**AIM OF THE TASK:**
Before copying, remove every picture, and then repeat all entries below precisely as written.

**EXERCISE MATERIALS:**
————————

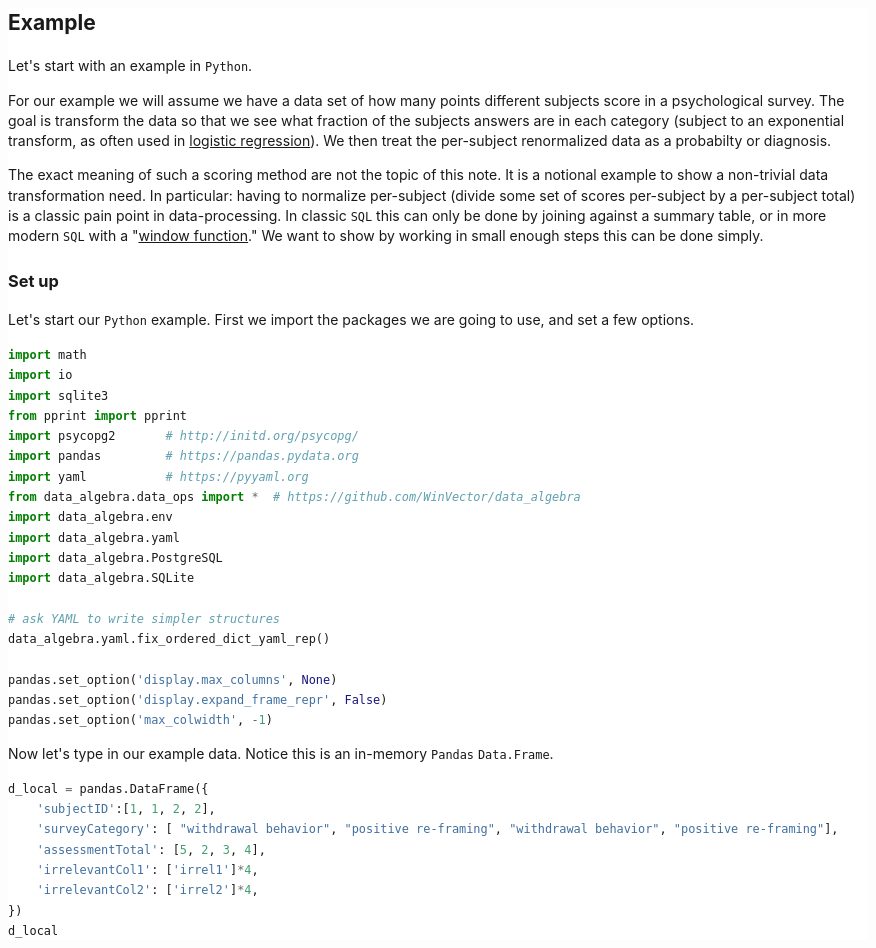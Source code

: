 ## Example

Let's start with an example in `Python`.

For our example we will assume we have a data set of how many points different subjects score in a psychological survey.  The goal is transform the data so that we see what fraction of the subjects answers are in each category (subject to an exponential transform, as often used in [logistic regression](https://en.wikipedia.org/wiki/Logistic_regression)).  We then treat the per-subject renormalized data as a probabilty or diagnosis.

The exact meaning of such a scoring method are not the topic of this note.  It is a notional example to show a non-trivial data transformation need.  In particular: having to normalize per-subject (divide some set of scores per-subject by a per-subject total) is a classic pain point in data-processing.  In classic `SQL` this can only be done by joining against a summary table, or in more modern `SQL` with a "[window function](https://en.wikipedia.org/wiki/SQL_window_function)." We want to show by working in small enough steps this can be done simply.

### Set up

Let's start our `Python` example.  First we import the packages we are going to use, and set a few options.


```python
import math
import io
import sqlite3
from pprint import pprint
import psycopg2       # http://initd.org/psycopg/
import pandas         # https://pandas.pydata.org
import yaml           # https://pyyaml.org
from data_algebra.data_ops import *  # https://github.com/WinVector/data_algebra
import data_algebra.env
import data_algebra.yaml
import data_algebra.PostgreSQL
import data_algebra.SQLite

# ask YAML to write simpler structures
data_algebra.yaml.fix_ordered_dict_yaml_rep()

pandas.set_option('display.max_columns', None)  
pandas.set_option('display.expand_frame_repr', False)
pandas.set_option('max_colwidth', -1)
```

Now let's type in our example data.  Notice this is an in-memory `Pandas` `Data.Frame`.


```python
d_local = pandas.DataFrame({
    'subjectID':[1, 1, 2, 2],
    'surveyCategory': [ "withdrawal behavior", "positive re-framing", "withdrawal behavior", "positive re-framing"],
    'assessmentTotal': [5, 2, 3, 4],
    'irrelevantCol1': ['irrel1']*4,
    'irrelevantCol2': ['irrel2']*4,
})
d_local
```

————————

**EXERCISE RESPONSE:**
Source code

: ## Example

Let's start with an example in `Python`.

For our example we will assume we have a data set of how many points different subjects score in a psychological survey.  The goal is transform the data so that we see what fraction of the subjects answers are in each category (subject to an exponential transform, as often used in [logistic regression](https://en.wikipedia.org/wiki/Logistic_regression)).  We then treat the per-subject renormalized data as a probabilty or diagnosis.

The exact meaning of such a scoring method are not the topic of this note.  It is a notional example to show a non-trivial data transformation need.  In particular: having to normalize per-subject (divide some set of scores per-subject by a per-subject total) is a classic pain point in data-processing.  In classic `SQL` this can only be done by joining against a summary table, or in more modern `SQL` with a "[window function](https://en.wikipedia.org/wiki/SQL_window_function)." We want to show by working in small enough steps this can be done simply.

### Set up

Let's start our `Python` example.  First we import the packages we are going to use, and set a few options.


```python
import math
import io
import sqlite3
from pprint import pprint
import psycopg2       # http://initd.org/psycopg/
import pandas         # https://pandas.pydata.org
import yaml           # https://pyyaml.org
from data_algebra.data_ops import *  # https://github.com/WinVector/data_algebra
import data_algebra.env
import data_algebra.yaml
import data_algebra.PostgreSQL
import data_algebra.SQLite

# ask YAML to write simpler structures
data_algebra.yaml.fix_ordered_dict_yaml_rep()

pandas.set_option('display.max_columns', None)  
pandas.set_option('display.expand_frame_repr', False)
pandas.set_option('max_colwidth', -1)
```

Now let's type in our example data.  Notice this is an in-memory `Pandas` `Data.Frame`.


```python
d_local = pandas.DataFrame({
    'subjectID':[1, 1, 2, 2],
    'surveyCategory': [ "withdrawal behavior", "positive re-framing", "withdrawal behavior", "positive re-framing"],
    'assessmentTotal': [5, 2, 3, 4],
    'irrelevantCol1': ['irrel1']*4,
    'irrelevantCol2': ['irrel2']*4,
})
d_local
```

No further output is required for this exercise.